◆ WHAT YOU WILL DO
Please set down every entry below exactly as given.
+++ LISTED ENTRIES +++
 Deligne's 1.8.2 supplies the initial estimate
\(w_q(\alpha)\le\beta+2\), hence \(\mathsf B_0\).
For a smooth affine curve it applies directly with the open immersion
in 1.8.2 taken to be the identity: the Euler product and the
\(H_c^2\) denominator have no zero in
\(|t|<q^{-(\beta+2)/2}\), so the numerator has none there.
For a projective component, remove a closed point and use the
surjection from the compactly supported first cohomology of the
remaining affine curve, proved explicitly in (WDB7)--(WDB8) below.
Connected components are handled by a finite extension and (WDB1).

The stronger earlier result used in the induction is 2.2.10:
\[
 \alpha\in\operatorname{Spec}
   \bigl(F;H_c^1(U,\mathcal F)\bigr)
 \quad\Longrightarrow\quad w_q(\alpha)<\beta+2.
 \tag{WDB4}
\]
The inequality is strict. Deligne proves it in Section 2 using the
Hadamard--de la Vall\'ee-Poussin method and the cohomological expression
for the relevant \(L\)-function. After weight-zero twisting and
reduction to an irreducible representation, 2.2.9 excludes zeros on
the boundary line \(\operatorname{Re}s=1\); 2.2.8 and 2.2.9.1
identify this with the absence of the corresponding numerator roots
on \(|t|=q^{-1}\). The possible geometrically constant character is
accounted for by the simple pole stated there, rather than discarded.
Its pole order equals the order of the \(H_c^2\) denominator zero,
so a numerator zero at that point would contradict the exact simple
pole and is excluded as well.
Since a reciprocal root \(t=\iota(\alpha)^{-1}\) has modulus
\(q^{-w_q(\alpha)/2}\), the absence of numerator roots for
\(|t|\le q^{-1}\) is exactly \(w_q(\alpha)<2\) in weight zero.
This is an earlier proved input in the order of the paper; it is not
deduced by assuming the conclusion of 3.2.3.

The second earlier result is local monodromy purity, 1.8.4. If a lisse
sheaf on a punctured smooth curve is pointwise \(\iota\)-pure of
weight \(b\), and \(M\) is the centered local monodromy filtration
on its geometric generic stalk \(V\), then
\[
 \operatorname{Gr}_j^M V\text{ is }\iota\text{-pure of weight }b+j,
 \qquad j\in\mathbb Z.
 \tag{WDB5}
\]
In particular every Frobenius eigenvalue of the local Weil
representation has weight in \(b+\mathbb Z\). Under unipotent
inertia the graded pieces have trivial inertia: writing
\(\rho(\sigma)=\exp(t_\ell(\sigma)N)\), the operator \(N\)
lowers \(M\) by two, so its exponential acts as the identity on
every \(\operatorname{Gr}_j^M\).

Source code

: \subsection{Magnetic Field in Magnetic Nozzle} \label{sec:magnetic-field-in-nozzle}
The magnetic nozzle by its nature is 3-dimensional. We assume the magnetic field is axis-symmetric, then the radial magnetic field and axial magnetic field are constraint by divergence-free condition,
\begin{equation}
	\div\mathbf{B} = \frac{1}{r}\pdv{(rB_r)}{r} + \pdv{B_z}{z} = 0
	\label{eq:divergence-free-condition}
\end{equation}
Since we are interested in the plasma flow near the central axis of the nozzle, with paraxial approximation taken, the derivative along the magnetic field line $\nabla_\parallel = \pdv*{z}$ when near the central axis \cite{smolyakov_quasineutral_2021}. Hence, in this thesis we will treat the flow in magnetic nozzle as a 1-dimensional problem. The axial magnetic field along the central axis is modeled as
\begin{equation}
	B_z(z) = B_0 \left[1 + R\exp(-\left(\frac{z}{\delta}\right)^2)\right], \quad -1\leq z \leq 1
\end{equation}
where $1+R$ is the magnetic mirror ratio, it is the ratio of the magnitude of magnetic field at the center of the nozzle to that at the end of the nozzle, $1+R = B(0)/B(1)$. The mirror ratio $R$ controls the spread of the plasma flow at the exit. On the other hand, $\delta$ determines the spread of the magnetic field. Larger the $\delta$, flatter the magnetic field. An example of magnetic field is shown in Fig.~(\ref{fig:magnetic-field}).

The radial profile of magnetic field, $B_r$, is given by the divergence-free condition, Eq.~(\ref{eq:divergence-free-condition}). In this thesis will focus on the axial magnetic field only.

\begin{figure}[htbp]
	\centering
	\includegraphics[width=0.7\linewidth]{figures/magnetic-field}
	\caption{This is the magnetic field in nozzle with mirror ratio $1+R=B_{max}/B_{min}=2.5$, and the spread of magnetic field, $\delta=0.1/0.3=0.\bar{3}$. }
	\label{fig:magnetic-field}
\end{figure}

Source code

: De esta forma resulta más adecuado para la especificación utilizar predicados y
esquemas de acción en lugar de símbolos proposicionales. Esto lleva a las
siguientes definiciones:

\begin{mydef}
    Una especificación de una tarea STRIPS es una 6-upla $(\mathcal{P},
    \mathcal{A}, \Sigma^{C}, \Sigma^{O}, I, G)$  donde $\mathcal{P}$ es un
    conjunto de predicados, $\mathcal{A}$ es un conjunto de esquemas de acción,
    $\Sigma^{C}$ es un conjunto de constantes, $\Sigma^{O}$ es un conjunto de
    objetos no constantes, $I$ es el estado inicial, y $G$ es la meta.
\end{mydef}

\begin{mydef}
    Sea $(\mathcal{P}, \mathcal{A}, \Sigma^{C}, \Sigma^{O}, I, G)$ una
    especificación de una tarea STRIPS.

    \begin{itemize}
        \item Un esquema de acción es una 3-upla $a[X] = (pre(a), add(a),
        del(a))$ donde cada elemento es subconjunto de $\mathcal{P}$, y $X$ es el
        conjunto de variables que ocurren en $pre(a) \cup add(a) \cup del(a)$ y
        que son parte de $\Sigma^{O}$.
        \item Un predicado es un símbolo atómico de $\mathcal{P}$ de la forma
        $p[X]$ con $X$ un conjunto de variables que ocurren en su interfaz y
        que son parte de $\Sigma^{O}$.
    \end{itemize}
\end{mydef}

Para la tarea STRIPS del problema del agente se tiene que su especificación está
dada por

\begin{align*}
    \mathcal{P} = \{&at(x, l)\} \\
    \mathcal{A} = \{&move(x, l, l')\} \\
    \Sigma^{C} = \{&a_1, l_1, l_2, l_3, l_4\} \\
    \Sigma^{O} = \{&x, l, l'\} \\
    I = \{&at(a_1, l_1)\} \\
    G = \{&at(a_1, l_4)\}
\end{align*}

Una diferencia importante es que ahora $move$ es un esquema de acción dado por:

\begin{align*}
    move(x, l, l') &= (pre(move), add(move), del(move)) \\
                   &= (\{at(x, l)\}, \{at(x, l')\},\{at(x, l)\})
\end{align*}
+++
◆ THE ANSWER
 Deligne's 1.8.2 supplies the initial estimate
\(w_q(\alpha)\le\beta+2\), hence \(\mathsf B_0\).
For a smooth affine curve it applies directly with the open immersion
in 1.8.2 taken to be the identity: the Euler product and the
\(H_c^2\) denominator have no zero in
\(|t|<q^{-(\beta+2)/2}\), so the numerator has none there.
For a projective component, remove a closed point and use the
surjection from the compactly supported first cohomology of the
remaining affine curve, proved explicitly in (WDB7)--(WDB8) below.
Connected components are handled by a finite extension and (WDB1).

The stronger earlier result used in the induction is 2.2.10:
\[
 \alpha\in\operatorname{Spec}
   \bigl(F;H_c^1(U,\mathcal F)\bigr)
 \quad\Longrightarrow\quad w_q(\alpha)<\beta+2.
 \tag{WDB4}
\]
The inequality is strict. Deligne proves it in Section 2 using the
Hadamard--de la Vall\'ee-Poussin method and the cohomological expression
for the relevant \(L\)-function. After weight-zero twisting and
reduction to an irreducible representation, 2.2.9 excludes zeros on
the boundary line \(\operatorname{Re}s=1\); 2.2.8 and 2.2.9.1
identify this with the absence of the corresponding numerator roots
on \(|t|=q^{-1}\). The possible geometrically constant character is
accounted for by the simple pole stated there, rather than discarded.
Its pole order equals the order of the \(H_c^2\) denominator zero,
so a numerator zero at that point would contradict the exact simple
pole and is excluded as well.
Since a reciprocal root \(t=\iota(\alpha)^{-1}\) has modulus
\(q^{-w_q(\alpha)/2}\), the absence of numerator roots for
\(|t|\le q^{-1}\) is exactly \(w_q(\alpha)<2\) in weight zero.
This is an earlier proved input in the order of the paper; it is not
deduced by assuming the conclusion of 3.2.3.

The second earlier result is local monodromy purity, 1.8.4. If a lisse
sheaf on a punctured smooth curve is pointwise \(\iota\)-pure of
weight \(b\), and \(M\) is the centered local monodromy filtration
on its geometric generic stalk \(V\), then
\[
 \operatorname{Gr}_j^M V\text{ is }\iota\text{-pure of weight }b+j,
 \qquad j\in\mathbb Z.
 \tag{WDB5}
\]
In particular every Frobenius eigenvalue of the local Weil
representation has weight in \(b+\mathbb Z\). Under unipotent
inertia the graded pieces have trivial inertia: writing
\(\rho(\sigma)=\exp(t_\ell(\sigma)N)\), the operator \(N\)
lowers \(M\) by two, so its exponential acts as the identity on
every \(\operatorname{Gr}_j^M\).

Source code

: \subsection{Magnetic Field in Magnetic Nozzle} \label{sec:magnetic-field-in-nozzle}
The magnetic nozzle by its nature is 3-dimensional. We assume the magnetic field is axis-symmetric, then the radial magnetic field and axial magnetic field are constraint by divergence-free condition,
\begin{equation}
	\div\mathbf{B} = \frac{1}{r}\pdv{(rB_r)}{r} + \pdv{B_z}{z} = 0
	\label{eq:divergence-free-condition}
\end{equation}
Since we are interested in the plasma flow near the central axis of the nozzle, with paraxial approximation taken, the derivative along the magnetic field line $\nabla_\parallel = \pdv*{z}$ when near the central axis \cite{smolyakov_quasineutral_2021}. Hence, in this thesis we will treat the flow in magnetic nozzle as a 1-dimensional problem. The axial magnetic field along the central axis is modeled as
\begin{equation}
	B_z(z) = B_0 \left[1 + R\exp(-\left(\frac{z}{\delta}\right)^2)\right], \quad -1\leq z \leq 1
\end{equation}
where $1+R$ is the magnetic mirror ratio, it is the ratio of the magnitude of magnetic field at the center of the nozzle to that at the end of the nozzle, $1+R = B(0)/B(1)$. The mirror ratio $R$ controls the spread of the plasma flow at the exit. On the other hand, $\delta$ determines the spread of the magnetic field. Larger the $\delta$, flatter the magnetic field. An example of magnetic field is shown in Fig.~(\ref{fig:magnetic-field}).

The radial profile of magnetic field, $B_r$, is given by the divergence-free condition, Eq.~(\ref{eq:divergence-free-condition}). In this thesis will focus on the axial magnetic field only.

\begin{figure}[htbp]
	\centering
	\includegraphics[width=0.7\linewidth]{figures/magnetic-field}
	\caption{This is the magnetic field in nozzle with mirror ratio $1+R=B_{max}/B_{min}=2.5$, and the spread of magnetic field, $\delta=0.1/0.3=0.\bar{3}$. }
	\label{fig:magnetic-field}
\end{figure}

Source code

: De esta forma resulta más adecuado para la especificación utilizar predicados y
esquemas de acción en lugar de símbolos proposicionales. Esto lleva a las
siguientes definiciones:

\begin{mydef}
    Una especificación de una tarea STRIPS es una 6-upla $(\mathcal{P},
    \mathcal{A}, \Sigma^{C}, \Sigma^{O}, I, G)$  donde $\mathcal{P}$ es un
    conjunto de predicados, $\mathcal{A}$ es un conjunto de esquemas de acción,
    $\Sigma^{C}$ es un conjunto de constantes, $\Sigma^{O}$ es un conjunto de
    objetos no constantes, $I$ es el estado inicial, y $G$ es la meta.
\end{mydef}

\begin{mydef}
    Sea $(\mathcal{P}, \mathcal{A}, \Sigma^{C}, \Sigma^{O}, I, G)$ una
    especificación de una tarea STRIPS.

    \begin{itemize}
        \item Un esquema de acción es una 3-upla $a[X] = (pre(a), add(a),
        del(a))$ donde cada elemento es subconjunto de $\mathcal{P}$, y $X$ es el
        conjunto de variables que ocurren en $pre(a) \cup add(a) \cup del(a)$ y
        que son parte de $\Sigma^{O}$.
        \item Un predicado es un símbolo atómico de $\mathcal{P}$ de la forma
        $p[X]$ con $X$ un conjunto de variables que ocurren en su interfaz y
        que son parte de $\Sigma^{O}$.
    \end{itemize}
\end{mydef}

Para la tarea STRIPS del problema del agente se tiene que su especificación está
dada por

\begin{align*}
    \mathcal{P} = \{&at(x, l)\} \\
    \mathcal{A} = \{&move(x, l, l')\} \\
    \Sigma^{C} = \{&a_1, l_1, l_2, l_3, l_4\} \\
    \Sigma^{O} = \{&x, l, l'\} \\
    I = \{&at(a_1, l_1)\} \\
    G = \{&at(a_1, l_4)\}
\end{align*}

Una diferencia importante es que ahora $move$ es un esquema de acción dado por:

\begin{align*}
    move(x, l, l') &= (pre(move), add(move), del(move)) \\
                   &= (\{at(x, l)\}, \{at(x, l')\},\{at(x, l)\})
\end{align*}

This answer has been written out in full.